If that third number is already used, then we have to backtrack.

My function fillLine fills the inner ring: it tries all combination of available numbers for the cell at index pos.
Whenever it succeeds, it calls itself (recursion) to fill pos + 1.

All available numbers are stored in a bitmask called used. Number x is available if (used & (1 << x)) == 0.
At the end, result contains all valid n-gons.

Project Euler asks for the maximum string while Hackerrank asks for all strings in ascending order.
My solution prints the Hackerrank result and I manually have to choose the larger one (there are just two solutions).

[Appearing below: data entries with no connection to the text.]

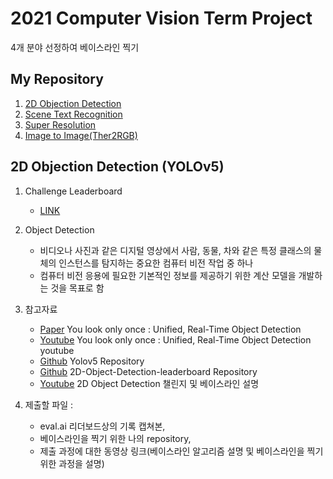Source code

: # 2021 Computer Vision Term Project
4개 분야 선정하여 베이스라인 찍기
## My Repository
1. [2D Objection Detection](https://github.com/JYEDU/CV_YOLOv5)
2. [Scene Text Recognition](https://github.com/JYEDU/CV_Scene-Text-Recognition)
3. [Super Resolution](https://github.com/JYEDU/CV_Super-Resolution)
4. [Image to Image(Ther2RGB)](https://github.com/JYEDU/CV_Image-To-Image)


## 2D Objection Detection (YOLOv5)

1. Challenge Leaderboard
    - [LINK](http://203.250.148.129:3088/web/challenges/challenge-page/24/overview)
    
2. Object Detection
    - 비디오나 사진과 같은 디지털 영상에서 사람, 동물, 차와 같은 특정 클래스의 물체의 인스턴스를 탐지하는 중요한 컴퓨터 비전 작업 중 하나
    - 컴퓨터 비전 응용에 필요한 기본적인 정보를 제공하기 위한 계산 모델을 개발하는 것을 목표로 함

3. 참고자료
    - [Paper](https://pjreddie.com/media/files/papers/yolo_1.pdf) You look only once : Unified, Real-Time Object Detection
    - [Youtube](https://www.youtube.com/watch?v=NM6lrxy0bxs) You look only once : Unified, Real-Time Object Detection youtube
    - [Github](https://github.com/ultralytics/yolov5) Yolov5 Repository
    - [Github](https://github.com/trancis31444/2D-Object-Detection-leaderboard) 2D-Object-Detection-leaderboard Repository
    - [Youtube](https://www.youtube.com/watch?v=V1lnjEATIlU) 2D Object Detection 챌린지 및 베이스라인 설명

4. 제출할 파일 : 
    - eval.ai 리더보드상의 기록 캡쳐본, 
    - 베이스라인을 찍기 위한 나의 repository, 
    - 제출 과정에 대한 동영상 링크(베이스라인 알고리즘 설명 및 베이스라인을 찍기 위한 과정을 설명)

The correct result will be printed when size = 5 and tripletSum = 14, that means the program input is "5 14".
There are solutions for "5 16", "5 17" and "5 19" but they are either lexicographically smaller or have 17 instead of 16 digits.

# Interactive test

You can submit your own input to my program and it will be instantly processed at my server:

This live test is based on the Hackerrank problem.

Input data (separated by spaces or newlines):

This is equivalent to
echo "3 9" | ./68

Output:

Note: the original problem's input 5 14 cannot be entered
because just copying results is a soft skill reserved for idiots.

(this interactive test is still under development, computations will be aborted after one second)

# My code

… was written in C++11 and can be compiled with G++, Clang++, Visual C++. You can download it, too.

The code contains #ifdefs to switch between the original problem and the Hackerrank version.
Enable #ifdef ORIGINAL to produce the result for the original problem (default setting for most problems).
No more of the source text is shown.